Fernando Villavicencio is a longtime Ecuadorian opposition activist and investigative journalist, most recently for the independent website Plan V. In December, police raided his home, taking computers full of documents Villavicencio was using in his reporting on corruption in Ecuador's oil industry. And he has been sentenced to two years in prison on a separate charge.

"I'm analyzing the situation and I'm not going to prison," Villlavicencio said. "Being a journalist is not a crime. Being different from them is not a crime. Fighting against corruption is not a crime."

This week he was sentenced to two years in prison for a 2011 case in which President Rafael Correa sued Villavicencio and a national assemblyman, Clever Jimenez, for libel. The pair asked the assembly to open an investigation on Correa's portrayal of the the large-scale police protests in 2010 as a coup attempt. He is also being ordered to pay nearly $200,000 in fines and apologize to the president, he said.

Villavicencio said in an interview at the BuzzFeed office in Washington on Friday that he does not plan to go to prison and is considering asking for political asylum.

He said that if the sentence is "executed," he will not be returning to Ecuador. Correa has pardoned those he accused of libel before, including the newspaper El Universo. Meanwhile, steps are being taken to arrange for his wife and children to come to the United States.

In Washington and New York, Villavicencio has met with a number of human rights organizations including Human Rights Watch, Freedom House, Human Rights Foundation, and the Committee to Protect Journalists, to seek their support in his situation.

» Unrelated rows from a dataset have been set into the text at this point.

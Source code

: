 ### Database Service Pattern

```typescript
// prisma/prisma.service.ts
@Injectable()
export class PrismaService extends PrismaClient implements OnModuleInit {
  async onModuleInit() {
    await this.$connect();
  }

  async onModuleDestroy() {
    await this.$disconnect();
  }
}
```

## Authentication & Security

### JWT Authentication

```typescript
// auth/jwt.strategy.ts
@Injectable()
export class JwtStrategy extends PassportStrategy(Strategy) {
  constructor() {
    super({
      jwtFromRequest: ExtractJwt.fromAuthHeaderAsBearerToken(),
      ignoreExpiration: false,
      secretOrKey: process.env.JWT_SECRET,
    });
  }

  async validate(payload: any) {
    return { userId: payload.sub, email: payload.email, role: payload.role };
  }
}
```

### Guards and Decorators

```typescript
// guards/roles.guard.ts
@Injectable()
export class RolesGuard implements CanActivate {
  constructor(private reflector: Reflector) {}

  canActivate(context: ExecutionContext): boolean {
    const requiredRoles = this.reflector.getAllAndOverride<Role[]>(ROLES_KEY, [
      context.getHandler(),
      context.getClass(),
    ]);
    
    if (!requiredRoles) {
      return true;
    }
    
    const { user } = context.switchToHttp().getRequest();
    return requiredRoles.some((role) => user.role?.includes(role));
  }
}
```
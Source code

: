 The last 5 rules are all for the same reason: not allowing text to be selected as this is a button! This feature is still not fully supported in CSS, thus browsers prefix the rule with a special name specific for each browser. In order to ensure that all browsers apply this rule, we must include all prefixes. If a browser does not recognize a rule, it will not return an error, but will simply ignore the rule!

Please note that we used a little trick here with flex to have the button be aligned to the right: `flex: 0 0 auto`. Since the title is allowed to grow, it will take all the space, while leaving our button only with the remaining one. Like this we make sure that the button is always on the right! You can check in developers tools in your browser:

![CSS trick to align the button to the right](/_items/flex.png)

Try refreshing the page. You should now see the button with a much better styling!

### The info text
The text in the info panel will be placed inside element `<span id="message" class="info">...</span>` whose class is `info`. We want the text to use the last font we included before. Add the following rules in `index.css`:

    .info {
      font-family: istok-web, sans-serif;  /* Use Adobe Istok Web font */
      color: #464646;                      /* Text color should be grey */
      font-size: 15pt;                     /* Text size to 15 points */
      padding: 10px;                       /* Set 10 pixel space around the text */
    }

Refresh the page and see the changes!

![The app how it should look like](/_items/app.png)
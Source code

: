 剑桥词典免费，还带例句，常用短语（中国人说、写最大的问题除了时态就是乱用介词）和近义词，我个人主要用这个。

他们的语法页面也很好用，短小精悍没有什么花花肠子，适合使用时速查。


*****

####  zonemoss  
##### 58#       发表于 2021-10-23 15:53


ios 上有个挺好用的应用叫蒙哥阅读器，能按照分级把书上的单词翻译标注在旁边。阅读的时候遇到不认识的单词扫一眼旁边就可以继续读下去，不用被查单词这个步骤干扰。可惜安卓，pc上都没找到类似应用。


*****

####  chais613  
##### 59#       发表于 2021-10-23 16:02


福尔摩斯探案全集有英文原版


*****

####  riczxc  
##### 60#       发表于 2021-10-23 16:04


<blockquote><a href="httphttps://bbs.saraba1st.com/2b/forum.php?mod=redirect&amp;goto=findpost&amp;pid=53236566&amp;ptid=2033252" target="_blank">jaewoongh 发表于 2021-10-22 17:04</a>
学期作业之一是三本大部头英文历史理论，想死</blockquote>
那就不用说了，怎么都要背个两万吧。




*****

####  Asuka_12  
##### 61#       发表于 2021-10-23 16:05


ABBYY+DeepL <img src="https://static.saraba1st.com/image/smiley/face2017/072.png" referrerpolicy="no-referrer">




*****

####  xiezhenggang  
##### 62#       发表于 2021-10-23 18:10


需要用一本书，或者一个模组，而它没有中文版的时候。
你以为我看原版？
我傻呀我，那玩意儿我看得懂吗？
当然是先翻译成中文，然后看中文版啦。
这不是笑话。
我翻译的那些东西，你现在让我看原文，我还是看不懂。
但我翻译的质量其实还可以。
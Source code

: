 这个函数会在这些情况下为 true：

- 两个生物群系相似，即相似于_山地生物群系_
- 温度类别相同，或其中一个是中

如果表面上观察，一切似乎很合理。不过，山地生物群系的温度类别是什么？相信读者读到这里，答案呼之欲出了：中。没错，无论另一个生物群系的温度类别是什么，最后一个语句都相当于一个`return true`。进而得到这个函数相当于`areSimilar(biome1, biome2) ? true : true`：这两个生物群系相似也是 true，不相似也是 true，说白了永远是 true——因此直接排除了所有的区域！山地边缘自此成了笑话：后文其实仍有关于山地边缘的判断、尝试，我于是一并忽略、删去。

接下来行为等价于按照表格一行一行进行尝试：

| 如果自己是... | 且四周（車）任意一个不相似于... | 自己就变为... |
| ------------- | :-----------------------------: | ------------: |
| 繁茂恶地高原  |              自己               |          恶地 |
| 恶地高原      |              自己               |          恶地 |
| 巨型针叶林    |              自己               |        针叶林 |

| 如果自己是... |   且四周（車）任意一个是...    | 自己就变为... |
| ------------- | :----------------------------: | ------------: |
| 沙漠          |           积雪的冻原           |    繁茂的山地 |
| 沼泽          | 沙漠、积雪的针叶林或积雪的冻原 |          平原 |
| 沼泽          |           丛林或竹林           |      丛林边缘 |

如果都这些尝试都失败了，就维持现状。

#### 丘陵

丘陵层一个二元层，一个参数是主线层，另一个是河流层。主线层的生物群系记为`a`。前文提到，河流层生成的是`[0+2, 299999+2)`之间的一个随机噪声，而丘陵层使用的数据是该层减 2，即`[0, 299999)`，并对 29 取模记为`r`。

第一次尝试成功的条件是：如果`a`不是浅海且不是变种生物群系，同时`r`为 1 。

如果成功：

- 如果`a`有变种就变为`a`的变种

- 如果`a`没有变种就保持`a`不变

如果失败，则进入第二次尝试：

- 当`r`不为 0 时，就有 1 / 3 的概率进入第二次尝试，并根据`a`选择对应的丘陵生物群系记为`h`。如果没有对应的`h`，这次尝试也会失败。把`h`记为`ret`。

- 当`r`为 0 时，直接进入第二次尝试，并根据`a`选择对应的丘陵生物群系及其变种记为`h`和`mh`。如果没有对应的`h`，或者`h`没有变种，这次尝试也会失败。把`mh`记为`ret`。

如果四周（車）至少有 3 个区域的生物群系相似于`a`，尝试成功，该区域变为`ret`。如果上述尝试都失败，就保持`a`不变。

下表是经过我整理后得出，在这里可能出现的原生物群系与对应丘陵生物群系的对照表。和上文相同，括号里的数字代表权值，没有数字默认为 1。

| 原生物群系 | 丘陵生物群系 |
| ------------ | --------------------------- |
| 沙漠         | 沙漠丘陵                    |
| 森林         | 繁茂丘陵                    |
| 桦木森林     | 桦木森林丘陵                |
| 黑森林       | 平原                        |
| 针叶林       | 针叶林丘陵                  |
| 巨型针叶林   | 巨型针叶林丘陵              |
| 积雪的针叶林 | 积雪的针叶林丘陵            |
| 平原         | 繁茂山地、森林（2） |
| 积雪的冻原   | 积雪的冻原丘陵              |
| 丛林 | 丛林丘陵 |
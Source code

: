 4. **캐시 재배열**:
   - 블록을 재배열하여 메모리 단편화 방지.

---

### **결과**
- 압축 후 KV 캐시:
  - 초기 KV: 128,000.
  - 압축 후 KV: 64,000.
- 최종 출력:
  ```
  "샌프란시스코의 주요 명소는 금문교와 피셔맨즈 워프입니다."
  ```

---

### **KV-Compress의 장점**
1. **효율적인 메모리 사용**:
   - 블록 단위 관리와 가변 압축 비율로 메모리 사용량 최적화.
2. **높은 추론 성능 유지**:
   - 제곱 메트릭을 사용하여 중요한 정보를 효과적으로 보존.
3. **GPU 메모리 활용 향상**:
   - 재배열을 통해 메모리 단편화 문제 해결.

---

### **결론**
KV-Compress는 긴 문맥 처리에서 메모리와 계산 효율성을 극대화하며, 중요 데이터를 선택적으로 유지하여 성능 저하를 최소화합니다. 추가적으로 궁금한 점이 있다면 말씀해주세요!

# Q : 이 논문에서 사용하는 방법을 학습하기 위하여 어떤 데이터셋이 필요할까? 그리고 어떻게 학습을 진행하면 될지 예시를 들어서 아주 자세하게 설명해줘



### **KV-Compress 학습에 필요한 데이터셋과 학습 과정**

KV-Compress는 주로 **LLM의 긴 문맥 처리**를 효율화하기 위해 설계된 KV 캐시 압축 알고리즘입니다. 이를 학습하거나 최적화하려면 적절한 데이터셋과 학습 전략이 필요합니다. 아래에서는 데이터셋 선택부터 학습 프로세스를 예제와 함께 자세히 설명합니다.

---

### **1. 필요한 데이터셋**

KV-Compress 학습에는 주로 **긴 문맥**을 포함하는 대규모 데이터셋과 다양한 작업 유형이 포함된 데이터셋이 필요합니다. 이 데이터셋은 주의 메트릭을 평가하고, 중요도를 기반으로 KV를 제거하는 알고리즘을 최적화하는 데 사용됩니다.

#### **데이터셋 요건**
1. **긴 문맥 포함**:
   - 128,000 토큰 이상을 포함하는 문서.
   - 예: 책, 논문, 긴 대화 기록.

He described in detail the raid on his house in December which took place in front of his wife and children, saying that over 20 police officers and people from the prosecutors' office had entered with guns had entered his house and taken his computers and flash drives.

Villavicencio and his allies have argued that the raid is an example of a breakdown in judicial independence because the raid was not precipitated by a legal order but instead an "urgent action" document issued by Correa's general counsel Alexis Mera, which was provided to BuzzFeed:

Villavicencio was accused of hacking into government email accounts, an issue that has become a flash point between the government and opposition activists as both sides have accused the other of hacking into their emails. A state-run newspaper, El Telegrafo, recently ran emails from opposition political figure Martha Roldos which showed her corresponding with people from the U.S. government-funded National Endowment for Democracy as well as two NGOs to try and secure funding for an independent news venture.

Villavicencio called the Ecuadorian government's housing of WikiLeaks founder Julian Assange, who has been living in the Ecuadorian Embassy in London for a year and a half, a "double standard." He described a dire situation for journalists in Ecuador, where a broad communications law passed last year has restricted free speech by criminalizing "media lynching," or harming the reputation of public figures without sufficient evidence.

"Due to this new communications law there is almost no investigative journalism in Ecuador and no one in the national assembly is doing these kind of investigations," Villavicencio said. He said that journalists must communicate with their sources via a clandestine "black market" of closed envelopes, flash drives, and CDs.

BuzzFeed reported last year that Ecuador, despite its housing of Assange and onetime offer of asylum to Edward Snowden, had bought spy equipment designed for domestic surveillance and kept close tabs on journalists and opposition politicians.